The first horror author I read was H P Lovecraft. I’d heard about him because of Chaosium‘s Call of Cthulhu roleplaying game, which I may have bought before reading any of Lovecraft’s fiction, I’m not sure. (I remember having a long and inconclusive conversation with my karate teacher about whether the Necronomicon actually existed, largely because of the serious scholarly tone of the appendix notes to the Call of Cthulhu rulebook.) The first Lovecraft story I actually read, thanks to an anthology in the school library, was “The Outsider”. I was blown away.

“The Outsider” has a bit of a reputation as a gimmick tale, as nothing more than a story with an obvious twist. (I have to say that, however old I was when I read “The Outsider”, I didn’t see the twist coming, which was perhaps why I was so blown away by it.) But I’d like to defend “The Outsider”. Rereading it recently, I found it an extraordinarily moving story about alienation and emotional isolation. The twist at the end, which on a rereading of course you know is coming, then takes on the feel of something the narrator must know about himself, but is fervently trying to deny, which makes his desperate attempts to end his loneliness all the more affecting. The next Lovecraft tale I recall reading was “The Horror in the Museum”, which also, at the time, blew me away. A rereading of that hasn’t been as kind.

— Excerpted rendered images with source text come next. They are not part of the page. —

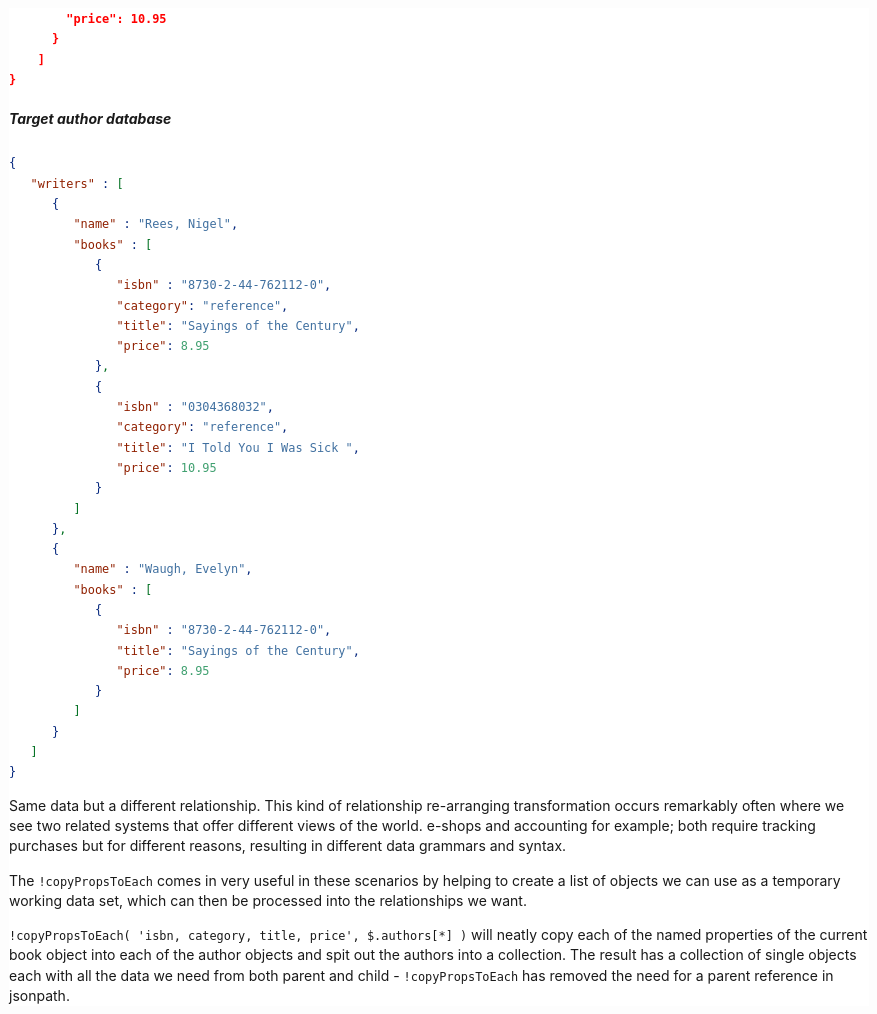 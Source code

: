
 ```json
        "price": 10.95
      }
    ]
}
```

##### Target author database

```json
{
   "writers" : [
      {
         "name" : "Rees, Nigel",
         "books" : [
            {
               "isbn" : "8730-2-44-762112-0",
               "category": "reference",
               "title": "Sayings of the Century",
               "price": 8.95
            },
            {
               "isbn" : "0304368032",
               "category": "reference",
               "title": "I Told You I Was Sick ",
               "price": 10.95
            }
         ]
      },
      {
         "name" : "Waugh, Evelyn",
         "books" : [
            {
               "isbn" : "8730-2-44-762112-0",
               "title": "Sayings of the Century",
               "price": 8.95
            }
         ]
      }
   ]
}
```

Same data but a different relationship. This kind of relationship re-arranging transformation occurs remarkably often where we see two related systems that offer different views of the world. e-shops and accounting for example; both require tracking purchases but for different reasons, resulting in different data grammars and syntax.

The `!copyPropsToEach` comes in very useful in these scenarios by helping to create a list of objects we can use as a temporary working data set, which can then be processed into the relationships we want.

`!copyPropsToEach( 'isbn, category, title, price', $.authors[*] )` will neatly copy each of the named properties of the current book object into each of the author objects and spit out the authors into a collection. The result has a collection of single objects each with all the data we need from both parent and child - `!copyPropsToEach` has removed the need for a parent reference in jsonpath.
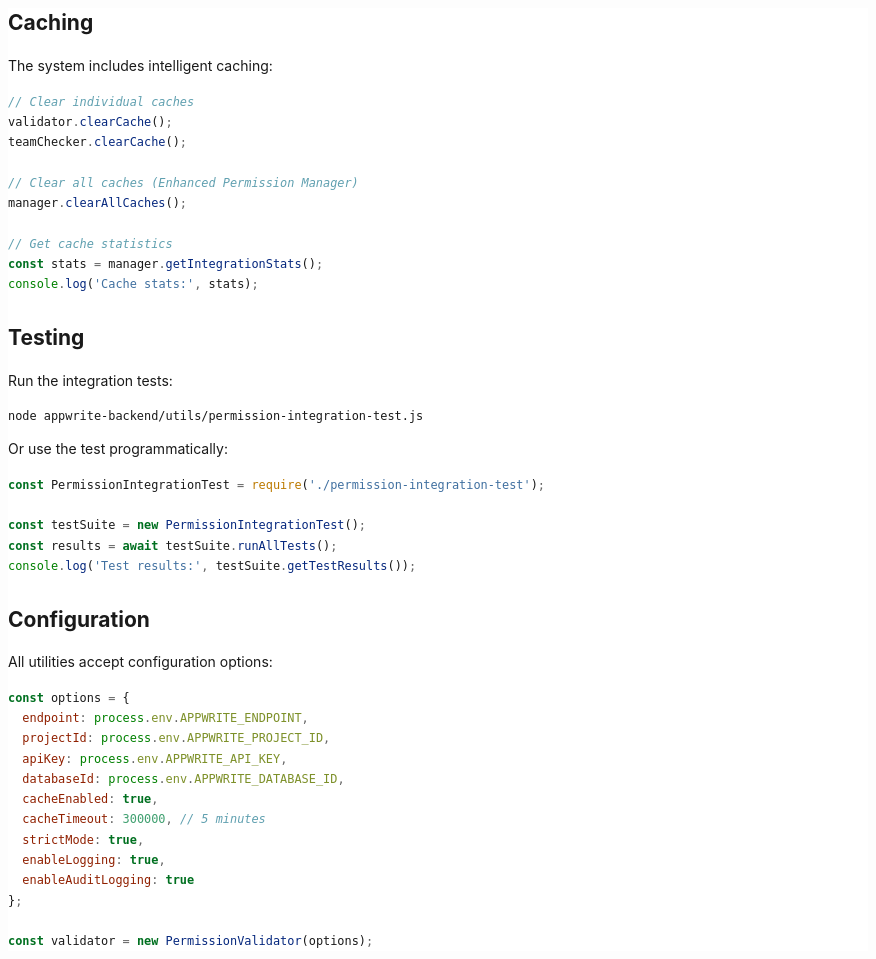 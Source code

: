 ## Caching

The system includes intelligent caching:

```javascript
// Clear individual caches
validator.clearCache();
teamChecker.clearCache();

// Clear all caches (Enhanced Permission Manager)
manager.clearAllCaches();

// Get cache statistics
const stats = manager.getIntegrationStats();
console.log('Cache stats:', stats);
```

## Testing

Run the integration tests:

```bash
node appwrite-backend/utils/permission-integration-test.js
```

Or use the test programmatically:

```javascript
const PermissionIntegrationTest = require('./permission-integration-test');

const testSuite = new PermissionIntegrationTest();
const results = await testSuite.runAllTests();
console.log('Test results:', testSuite.getTestResults());
```

## Configuration

All utilities accept configuration options:

```javascript
const options = {
  endpoint: process.env.APPWRITE_ENDPOINT,
  projectId: process.env.APPWRITE_PROJECT_ID,
  apiKey: process.env.APPWRITE_API_KEY,
  databaseId: process.env.APPWRITE_DATABASE_ID,
  cacheEnabled: true,
  cacheTimeout: 300000, // 5 minutes
  strictMode: true,
  enableLogging: true,
  enableAuditLogging: true
};

const validator = new PermissionValidator(options);
```

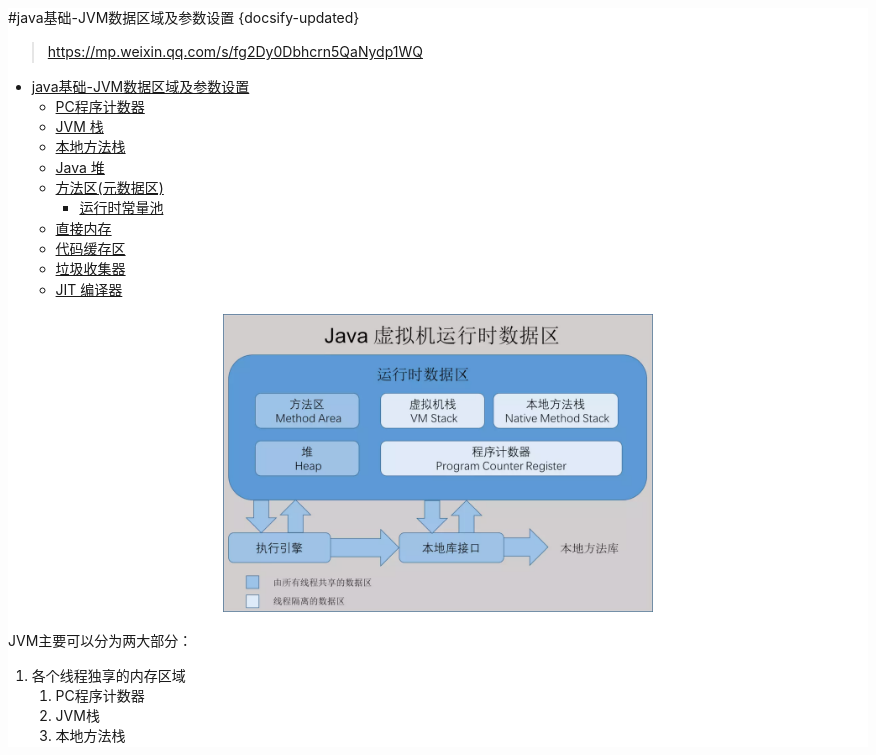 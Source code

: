 #java基础-JVM数据区域及参数设置
{docsify-updated}
> https://mp.weixin.qq.com/s/fg2Dy0Dbhcrn5QaNydp1WQ

- [java基础-JVM数据区域及参数设置](#java基础-jvm数据区域及参数设置)
	- [PC程序计数器](#pc程序计数器)
	- [JVM 栈](#jvm-栈)
	- [本地方法栈](#本地方法栈)
	- [Java 堆](#java-堆)
	- [方法区(元数据区)](#方法区元数据区)
		- [运行时常量池](#运行时常量池)
	- [直接内存](#直接内存)
	- [代码缓存区](#代码缓存区)
	- [垃圾收集器](#垃圾收集器)
	- [JIT 编译器](#jit-编译器)

<center>
<img src="pics/jvm运行时数据区.png" alt="JVM运行时数据区" width="50%" height="50%" >
</center>

JVM主要可以分为两大部分：
1. 各个线程独享的内存区域
   1. PC程序计数器
   2. JVM栈
   3. 本地方法栈
    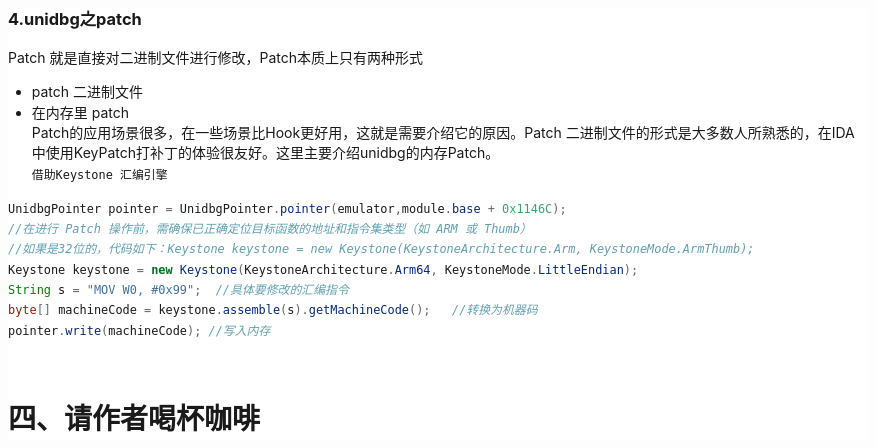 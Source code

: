### 4.unidbg之patch  
Patch 就是直接对二进制文件进行修改，Patch本质上只有两种形式  
- patch 二进制文件  
- 在内存里 patch  
Patch的应用场景很多，在一些场景比Hook更好用，这就是需要介绍它的原因。Patch 二进制文件的形式是大多数人所熟悉的，在IDA中使用KeyPatch打补丁的体验很友好。这里主要介绍unidbg的内存Patch。  
`借助Keystone 汇编引擎`  
```java  
UnidbgPointer pointer = UnidbgPointer.pointer(emulator,module.base + 0x1146C);  
//在进行 Patch 操作前，需确保已正确定位目标函数的地址和指令集类型（如 ARM 或 Thumb）  
//如果是32位的，代码如下：Keystone keystone = new Keystone(KeystoneArchitecture.Arm, KeystoneMode.ArmThumb);  
Keystone keystone = new Keystone(KeystoneArchitecture.Arm64, KeystoneMode.LittleEndian);  
String s = "MOV W0, #0x99";  //具体要修改的汇编指令  
byte[] machineCode = keystone.assemble(s).getMachineCode();   //转换为机器码  
pointer.write(machineCode); //写入内存  
  
```  
  
  
  
  
# 四、请作者喝杯咖啡   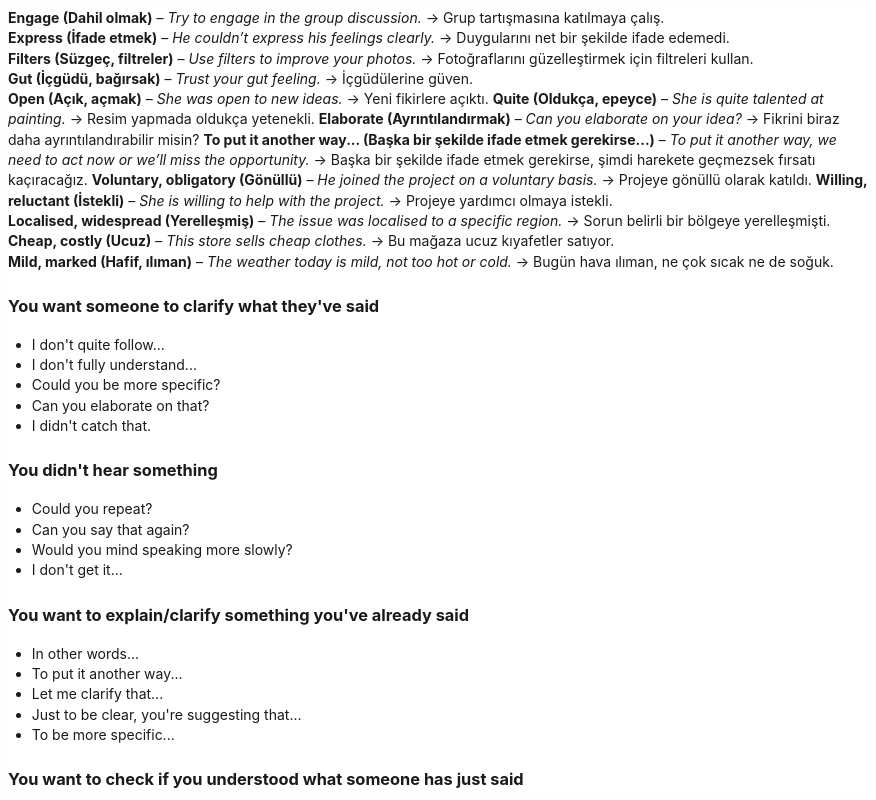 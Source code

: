 **Engage (Dahil olmak)** – _Try to engage in the group discussion._ → Grup tartışmasına katılmaya çalış.  
**Express (İfade etmek)** – _He couldn’t express his feelings clearly._ → Duygularını net bir şekilde ifade edemedi.  
**Filters (Süzgeç, filtreler)** – _Use filters to improve your photos._ → Fotoğraflarını güzelleştirmek için filtreleri kullan.  
**Gut (İçgüdü, bağırsak)** – _Trust your gut feeling._ → İçgüdülerine güven.  
**Open (Açık, açmak)** – _She was open to new ideas._ → Yeni fikirlere açıktı.
**Quite (Oldukça, epeyce)** – _She is quite talented at painting._ → Resim yapmada oldukça yetenekli.
**Elaborate (Ayrıntılandırmak)** – _Can you elaborate on your idea?_ → Fikrini biraz daha ayrıntılandırabilir misin?
**To put it another way... (Başka bir şekilde ifade etmek gerekirse...)** – _To put it another way, we need to act now or we’ll miss the opportunity._ → Başka bir şekilde ifade etmek gerekirse, şimdi harekete geçmezsek fırsatı kaçıracağız.
**Voluntary, obligatory (Gönüllü)** – _He joined the project on a voluntary basis._ → Projeye gönüllü olarak katıldı.
**Willing, reluctant (İstekli)** – _She is willing to help with the project._ → Projeye yardımcı olmaya istekli.  
**Localised, widespread (Yerelleşmiş)** – _The issue was localised to a specific region._ → Sorun belirli bir bölgeye yerelleşmişti.
**Cheap, costly (Ucuz)** – _This store sells cheap clothes._ → Bu mağaza ucuz kıyafetler satıyor.  
**Mild, marked (Hafif, ılıman)** – _The weather today is mild, not too hot or cold._ → Bugün hava ılıman, ne çok sıcak ne de soğuk.

### You want someone to clarify what they've said

- I don't quite follow...
- I don't fully understand...
- Could you be more specific?
- Can you elaborate on that?
- I didn't catch that.

### You didn't hear something

- Could you repeat?
- Can you say that again?
- Would you mind speaking more slowly?
- I don't get it...

### You want to explain/clarify something you've already said

- In other words...
- To put it another way...
- Let me clarify that...
- Just to be clear, you're suggesting that...
- To be more specific...

### You want to check if you understood what someone has just said
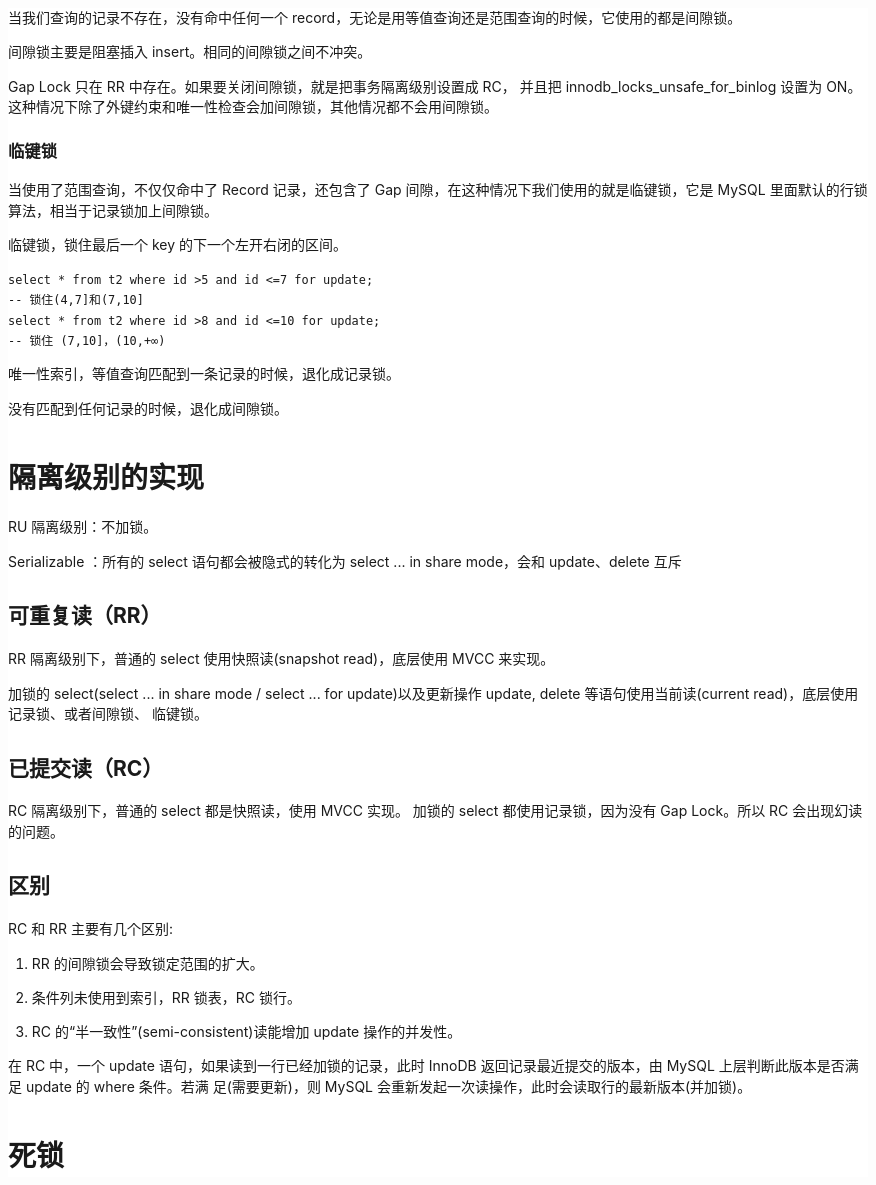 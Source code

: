 当我们查询的记录不存在，没有命中任何一个 record，无论是用等值查询还是范围查询的时候，它使用的都是间隙锁。

间隙锁主要是阻塞插入 insert。相同的间隙锁之间不冲突。

Gap Lock 只在 RR 中存在。如果要关闭间隙锁，就是把事务隔离级别设置成 RC， 并且把 innodb_locks_unsafe_for_binlog 设置为 ON。这种情况下除了外键约束和唯一性检查会加间隙锁，其他情况都不会用间隙锁。

### 临键锁

当使用了范围查询，不仅仅命中了 Record 记录，还包含了 Gap 间隙，在这种情况下我们使用的就是临键锁，它是 MySQL 里面默认的行锁算法，相当于记录锁加上间隙锁。

临键锁，锁住最后一个 key 的下一个左开右闭的区间。

```mysql
select * from t2 where id >5 and id <=7 for update; 
-- 锁住(4,7]和(7,10] 
select * from t2 where id >8 and id <=10 for update; 
-- 锁住 (7,10]，(10,+∞)
```

唯一性索引，等值查询匹配到一条记录的时候，退化成记录锁。

没有匹配到任何记录的时候，退化成间隙锁。

# 隔离级别的实现

RU 隔离级别：不加锁。

Serializable ：所有的 select 语句都会被隐式的转化为 select ... in share mode，会和 update、delete 互斥

## 可重复读（RR）

RR 隔离级别下，普通的 select 使用快照读(snapshot read)，底层使用 MVCC 来实现。

加锁的 select(select ... in share mode / select ... for update)以及更新操作 update, delete 等语句使用当前读(current read)，底层使用记录锁、或者间隙锁、 临键锁。

## 已提交读（RC）

RC 隔离级别下，普通的 select 都是快照读，使用 MVCC 实现。 加锁的 select 都使用记录锁，因为没有 Gap Lock。所以 RC 会出现幻读的问题。

## 区别

RC 和 RR 主要有几个区别:

1. RR 的间隙锁会导致锁定范围的扩大。

1. 条件列未使用到索引，RR 锁表，RC 锁行。
2. RC 的“半一致性”(semi-consistent)读能增加 update 操作的并发性。

在 RC 中，一个 update 语句，如果读到一行已经加锁的记录，此时 InnoDB 返回记录最近提交的版本，由 MySQL 上层判断此版本是否满足 update 的 where 条件。若满 足(需要更新)，则 MySQL 会重新发起一次读操作，此时会读取行的最新版本(并加锁)。

# 死锁
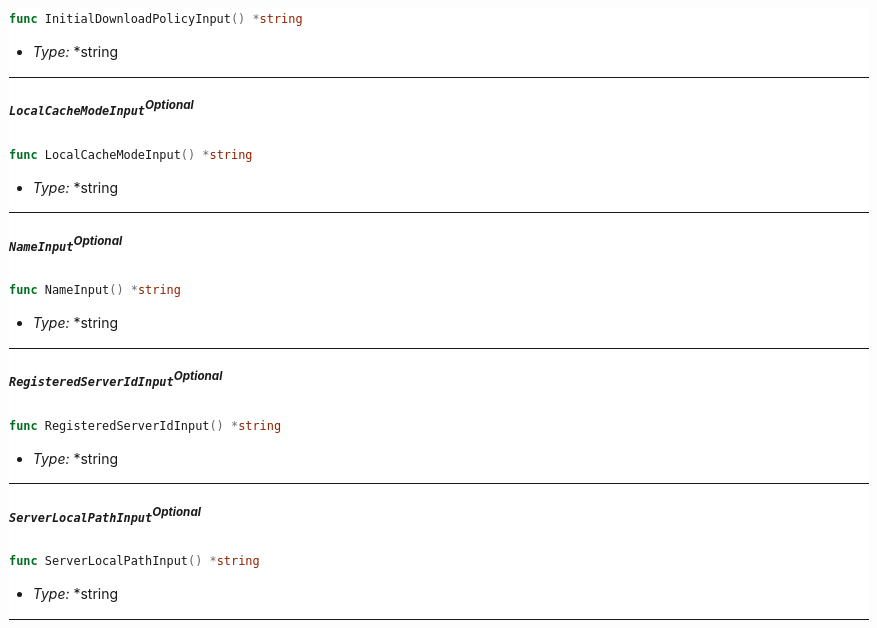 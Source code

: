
 ```go
func InitialDownloadPolicyInput() *string
```

- *Type:* *string

---

##### `LocalCacheModeInput`<sup>Optional</sup> <a name="LocalCacheModeInput" id="@cdktf/provider-azurerm.storageSyncServerEndpoint.StorageSyncServerEndpoint.property.localCacheModeInput"></a>

```go
func LocalCacheModeInput() *string
```

- *Type:* *string

---

##### `NameInput`<sup>Optional</sup> <a name="NameInput" id="@cdktf/provider-azurerm.storageSyncServerEndpoint.StorageSyncServerEndpoint.property.nameInput"></a>

```go
func NameInput() *string
```

- *Type:* *string

---

##### `RegisteredServerIdInput`<sup>Optional</sup> <a name="RegisteredServerIdInput" id="@cdktf/provider-azurerm.storageSyncServerEndpoint.StorageSyncServerEndpoint.property.registeredServerIdInput"></a>

```go
func RegisteredServerIdInput() *string
```

- *Type:* *string

---

##### `ServerLocalPathInput`<sup>Optional</sup> <a name="ServerLocalPathInput" id="@cdktf/provider-azurerm.storageSyncServerEndpoint.StorageSyncServerEndpoint.property.serverLocalPathInput"></a>

```go
func ServerLocalPathInput() *string
```

- *Type:* *string

---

I said in the first of these “Me & Horror” posts that I didn’t read any horror fiction till I was 16 or 17, but looking back on it, I realise I must have first read Lovecraft when I was about 11 or 12. The thing is, I just didn’t think of him as a horror writer. Perhaps because I’d approached him via the gaming route; perhaps because his stories were set in the 1920s, and in America, and that had enough of a distancing effect to muffle the horror (as is true of most classic ghost story writers — their tales take place in a world of carriages, housemaids, leisured gentlemen and weekend stays at country houses — all part of their charm, but also what makes their fictional worlds so resolutely fictional to me, though nonetheless effective); perhaps because his fiction was sufficiently similar to the Doctor Who books I’d spent so much time reading (alien monsters at work among us — very Doctor Who). Or it could just be that Lovecraft’s horror is more conceptual than sensational. I mean, in a Lovecraft story, the horror resides in the ideas, in the ultimate significance of what’s going on, rather than the evocation of a few chills through some creepily-described scenes. To Lovecraft, the appearance of a monster was an affront to reason and scientific law, and that was the true horror; but to me, reading as a kid, I just wanted to know what the monsters looked like — the philosophical subtleties didn’t register. To “The Colour Out of Space”, for instance, my first reaction would have been, “But where’s the monster?” Reading it now, it’s the bleakness of its sheer cosmic indifference to human life that’s horrific. And “The Shadow Over Innsmouth”, which had monsters, took me years to start to appreciate. I at first thought it a bit too adventury, too much an “action” tale, to be satisfying on the level I expected of Lovecraft. Now, I think it’s Lovecraft’s fear of heredity madness that’s at the real root of the horror in that story. It’s become one of my favourite Lovecraft tales.

The one thing I do remember about my early encounters with Lovecraft was how they gained a tinge of excitement from just how difficult they were to find. (Odd, really, because Lovecraft was ubiquitous in the early 70s. I guess by the early 80s it was assumed everyone had read him.) Lovecraft’s writings seemed forbidden, Necronomicon-like, and it wasn’t till the big fat Granada paperbacks came out (around 1985, with those gory Tim White covers) that I actually managed to get a proper dose.